Copy out every line of the records where the string "program" occurs.

▶ _AVAILABLE RECORDS_:
____
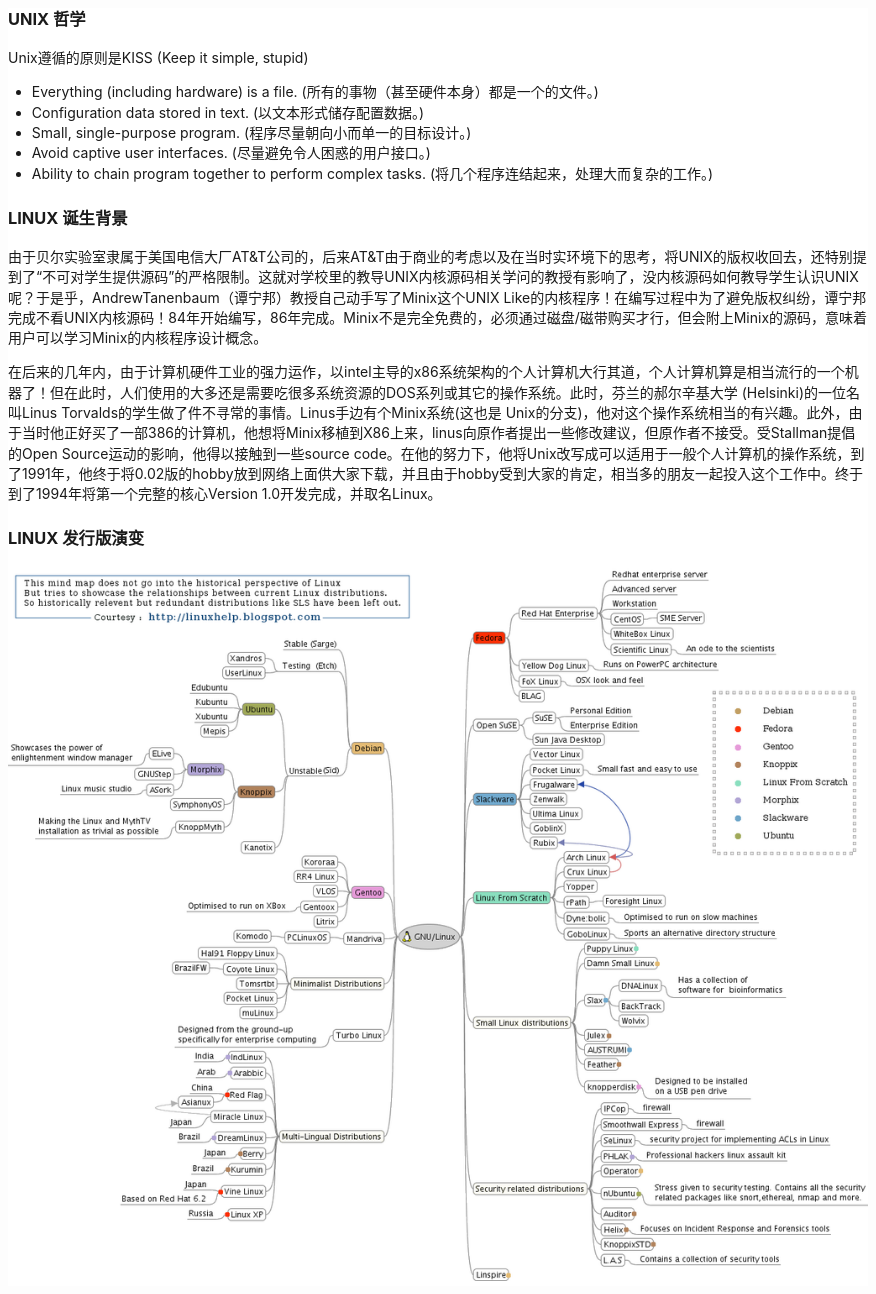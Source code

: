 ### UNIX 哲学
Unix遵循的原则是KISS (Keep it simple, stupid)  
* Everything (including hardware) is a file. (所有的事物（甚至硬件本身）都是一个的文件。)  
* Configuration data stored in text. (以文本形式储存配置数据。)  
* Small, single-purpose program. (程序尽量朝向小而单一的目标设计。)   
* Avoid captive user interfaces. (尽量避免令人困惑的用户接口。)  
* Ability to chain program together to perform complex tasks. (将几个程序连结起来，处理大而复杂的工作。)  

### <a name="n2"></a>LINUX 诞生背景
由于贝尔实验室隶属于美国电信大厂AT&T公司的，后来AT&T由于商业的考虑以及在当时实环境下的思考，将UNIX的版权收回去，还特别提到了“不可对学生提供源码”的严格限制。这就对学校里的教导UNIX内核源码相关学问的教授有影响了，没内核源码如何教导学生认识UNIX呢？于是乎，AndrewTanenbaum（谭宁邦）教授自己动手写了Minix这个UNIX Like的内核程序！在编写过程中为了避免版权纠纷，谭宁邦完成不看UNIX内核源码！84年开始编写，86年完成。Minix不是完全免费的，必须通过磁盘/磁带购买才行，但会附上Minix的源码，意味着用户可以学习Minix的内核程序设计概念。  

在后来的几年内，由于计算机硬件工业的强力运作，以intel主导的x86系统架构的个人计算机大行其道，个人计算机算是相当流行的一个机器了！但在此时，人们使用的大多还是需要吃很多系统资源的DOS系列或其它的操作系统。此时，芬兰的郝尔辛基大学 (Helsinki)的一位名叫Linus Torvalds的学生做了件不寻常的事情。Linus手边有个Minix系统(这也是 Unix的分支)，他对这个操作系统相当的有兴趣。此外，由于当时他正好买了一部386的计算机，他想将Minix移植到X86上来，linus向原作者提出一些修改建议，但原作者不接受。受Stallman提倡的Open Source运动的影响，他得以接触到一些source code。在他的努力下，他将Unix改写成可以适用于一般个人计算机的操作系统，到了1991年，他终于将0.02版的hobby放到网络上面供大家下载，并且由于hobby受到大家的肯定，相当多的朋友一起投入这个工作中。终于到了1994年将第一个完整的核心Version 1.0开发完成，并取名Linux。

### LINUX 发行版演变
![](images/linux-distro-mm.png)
____
▶ _TASK ANSWER_:
* Small, single-purpose program. (程序尽量朝向小而单一的目标设计。)   
* Ability to chain program together to perform complex tasks. (将几个程序连结起来，处理大而复杂的工作。)  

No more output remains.